◆ **Problem to work on**
Using the entries below, copy out all lines where "itemize" is found.

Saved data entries

BEGIN

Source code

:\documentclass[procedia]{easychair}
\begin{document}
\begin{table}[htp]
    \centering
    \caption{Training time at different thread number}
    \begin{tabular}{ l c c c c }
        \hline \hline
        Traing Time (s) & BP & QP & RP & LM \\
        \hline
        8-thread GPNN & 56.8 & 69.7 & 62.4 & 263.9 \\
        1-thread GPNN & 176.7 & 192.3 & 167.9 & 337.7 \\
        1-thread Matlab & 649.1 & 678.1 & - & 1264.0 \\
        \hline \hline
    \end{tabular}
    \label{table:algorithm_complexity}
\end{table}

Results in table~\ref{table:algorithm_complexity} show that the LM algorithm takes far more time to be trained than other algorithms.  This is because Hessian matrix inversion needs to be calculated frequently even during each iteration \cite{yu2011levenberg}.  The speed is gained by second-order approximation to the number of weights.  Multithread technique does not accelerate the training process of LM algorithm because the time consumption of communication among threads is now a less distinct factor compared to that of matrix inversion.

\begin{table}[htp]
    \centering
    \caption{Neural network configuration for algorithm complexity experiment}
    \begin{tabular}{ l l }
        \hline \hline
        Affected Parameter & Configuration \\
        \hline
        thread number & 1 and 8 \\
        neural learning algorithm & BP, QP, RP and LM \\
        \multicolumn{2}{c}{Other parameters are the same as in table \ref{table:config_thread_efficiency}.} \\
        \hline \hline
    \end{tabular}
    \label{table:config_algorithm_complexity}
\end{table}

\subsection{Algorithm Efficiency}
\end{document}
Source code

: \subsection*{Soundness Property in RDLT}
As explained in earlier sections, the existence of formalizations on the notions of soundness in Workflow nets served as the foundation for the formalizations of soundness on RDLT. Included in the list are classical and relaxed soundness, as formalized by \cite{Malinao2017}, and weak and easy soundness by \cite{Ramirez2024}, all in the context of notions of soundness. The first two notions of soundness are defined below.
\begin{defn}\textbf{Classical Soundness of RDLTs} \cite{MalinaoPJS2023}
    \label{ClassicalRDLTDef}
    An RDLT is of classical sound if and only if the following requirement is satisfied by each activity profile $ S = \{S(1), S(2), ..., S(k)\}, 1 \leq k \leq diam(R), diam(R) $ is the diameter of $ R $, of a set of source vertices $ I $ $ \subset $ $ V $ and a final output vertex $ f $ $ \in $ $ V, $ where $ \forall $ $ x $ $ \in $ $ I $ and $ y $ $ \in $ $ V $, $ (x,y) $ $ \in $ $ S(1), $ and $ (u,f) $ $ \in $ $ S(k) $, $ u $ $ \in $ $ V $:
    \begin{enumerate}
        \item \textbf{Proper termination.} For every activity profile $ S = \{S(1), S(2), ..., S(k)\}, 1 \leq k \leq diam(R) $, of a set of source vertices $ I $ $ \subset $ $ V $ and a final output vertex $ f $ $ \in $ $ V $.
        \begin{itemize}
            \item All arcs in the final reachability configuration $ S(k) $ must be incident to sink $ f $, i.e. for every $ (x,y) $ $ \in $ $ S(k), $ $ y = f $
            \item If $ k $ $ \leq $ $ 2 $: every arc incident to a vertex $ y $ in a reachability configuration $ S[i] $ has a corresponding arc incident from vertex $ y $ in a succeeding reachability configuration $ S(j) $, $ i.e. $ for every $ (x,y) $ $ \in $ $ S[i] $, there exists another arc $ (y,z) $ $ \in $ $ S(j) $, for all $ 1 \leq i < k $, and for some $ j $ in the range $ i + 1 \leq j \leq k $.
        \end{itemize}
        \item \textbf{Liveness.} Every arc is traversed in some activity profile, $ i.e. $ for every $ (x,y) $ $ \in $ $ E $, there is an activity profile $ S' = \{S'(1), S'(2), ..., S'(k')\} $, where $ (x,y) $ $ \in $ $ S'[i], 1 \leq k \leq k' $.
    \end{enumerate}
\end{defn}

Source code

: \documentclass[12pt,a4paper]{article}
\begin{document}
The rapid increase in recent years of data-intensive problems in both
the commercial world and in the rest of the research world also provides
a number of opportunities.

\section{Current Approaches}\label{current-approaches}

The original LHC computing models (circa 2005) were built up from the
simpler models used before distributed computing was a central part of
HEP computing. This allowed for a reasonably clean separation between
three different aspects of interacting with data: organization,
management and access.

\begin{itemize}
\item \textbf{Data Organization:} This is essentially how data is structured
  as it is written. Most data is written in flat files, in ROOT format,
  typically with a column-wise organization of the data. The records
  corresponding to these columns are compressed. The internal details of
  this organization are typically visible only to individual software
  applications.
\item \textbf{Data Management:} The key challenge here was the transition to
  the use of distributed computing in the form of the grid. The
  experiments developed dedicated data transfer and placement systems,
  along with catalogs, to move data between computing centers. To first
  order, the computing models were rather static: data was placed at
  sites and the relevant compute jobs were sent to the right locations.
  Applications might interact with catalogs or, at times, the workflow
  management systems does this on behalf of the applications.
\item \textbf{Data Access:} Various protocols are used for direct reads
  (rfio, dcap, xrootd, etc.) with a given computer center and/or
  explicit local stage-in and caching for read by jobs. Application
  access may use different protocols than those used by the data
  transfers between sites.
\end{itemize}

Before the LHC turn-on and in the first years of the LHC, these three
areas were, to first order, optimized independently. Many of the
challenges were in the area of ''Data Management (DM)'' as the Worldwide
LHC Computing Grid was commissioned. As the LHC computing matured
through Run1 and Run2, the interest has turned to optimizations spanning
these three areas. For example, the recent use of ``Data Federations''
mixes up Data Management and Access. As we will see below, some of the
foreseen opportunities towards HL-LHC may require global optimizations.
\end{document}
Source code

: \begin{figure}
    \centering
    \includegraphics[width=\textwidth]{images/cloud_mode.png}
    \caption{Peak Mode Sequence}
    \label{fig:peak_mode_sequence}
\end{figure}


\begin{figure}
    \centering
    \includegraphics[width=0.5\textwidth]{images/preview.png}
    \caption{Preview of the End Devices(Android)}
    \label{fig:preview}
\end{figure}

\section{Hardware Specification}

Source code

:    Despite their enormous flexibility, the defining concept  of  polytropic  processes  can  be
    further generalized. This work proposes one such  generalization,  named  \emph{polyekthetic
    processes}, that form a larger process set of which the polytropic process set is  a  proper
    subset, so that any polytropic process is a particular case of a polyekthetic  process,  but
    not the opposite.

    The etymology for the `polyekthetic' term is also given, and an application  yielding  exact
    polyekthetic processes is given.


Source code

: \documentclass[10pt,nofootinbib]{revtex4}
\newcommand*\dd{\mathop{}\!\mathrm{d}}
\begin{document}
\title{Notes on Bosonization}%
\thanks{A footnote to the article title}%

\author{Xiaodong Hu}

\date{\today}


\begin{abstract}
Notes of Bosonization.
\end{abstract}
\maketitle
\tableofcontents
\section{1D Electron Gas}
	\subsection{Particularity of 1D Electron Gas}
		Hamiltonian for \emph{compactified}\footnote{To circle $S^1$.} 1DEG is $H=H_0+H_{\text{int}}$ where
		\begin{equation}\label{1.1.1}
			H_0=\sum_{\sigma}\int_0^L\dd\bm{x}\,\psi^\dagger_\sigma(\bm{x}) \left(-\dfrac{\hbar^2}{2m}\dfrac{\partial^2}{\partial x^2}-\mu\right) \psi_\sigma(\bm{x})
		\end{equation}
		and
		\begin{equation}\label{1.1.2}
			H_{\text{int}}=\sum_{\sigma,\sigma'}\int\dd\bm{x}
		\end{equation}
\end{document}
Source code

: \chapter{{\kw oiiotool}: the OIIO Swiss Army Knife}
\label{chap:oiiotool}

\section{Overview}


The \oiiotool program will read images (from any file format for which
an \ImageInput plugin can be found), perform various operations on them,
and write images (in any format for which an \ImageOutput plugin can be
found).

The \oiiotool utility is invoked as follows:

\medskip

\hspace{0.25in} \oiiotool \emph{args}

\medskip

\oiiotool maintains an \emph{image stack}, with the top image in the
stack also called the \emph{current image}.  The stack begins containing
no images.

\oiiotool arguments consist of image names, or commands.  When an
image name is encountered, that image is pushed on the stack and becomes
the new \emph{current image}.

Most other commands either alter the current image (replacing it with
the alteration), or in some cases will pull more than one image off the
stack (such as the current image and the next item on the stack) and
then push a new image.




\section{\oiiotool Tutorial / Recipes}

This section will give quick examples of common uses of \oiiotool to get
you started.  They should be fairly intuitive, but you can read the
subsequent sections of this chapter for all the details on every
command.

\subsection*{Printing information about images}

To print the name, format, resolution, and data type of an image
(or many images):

END

◆ **Exercise result**
        \begin{itemize}
        \end{itemize}
\begin{itemize}
\end{itemize}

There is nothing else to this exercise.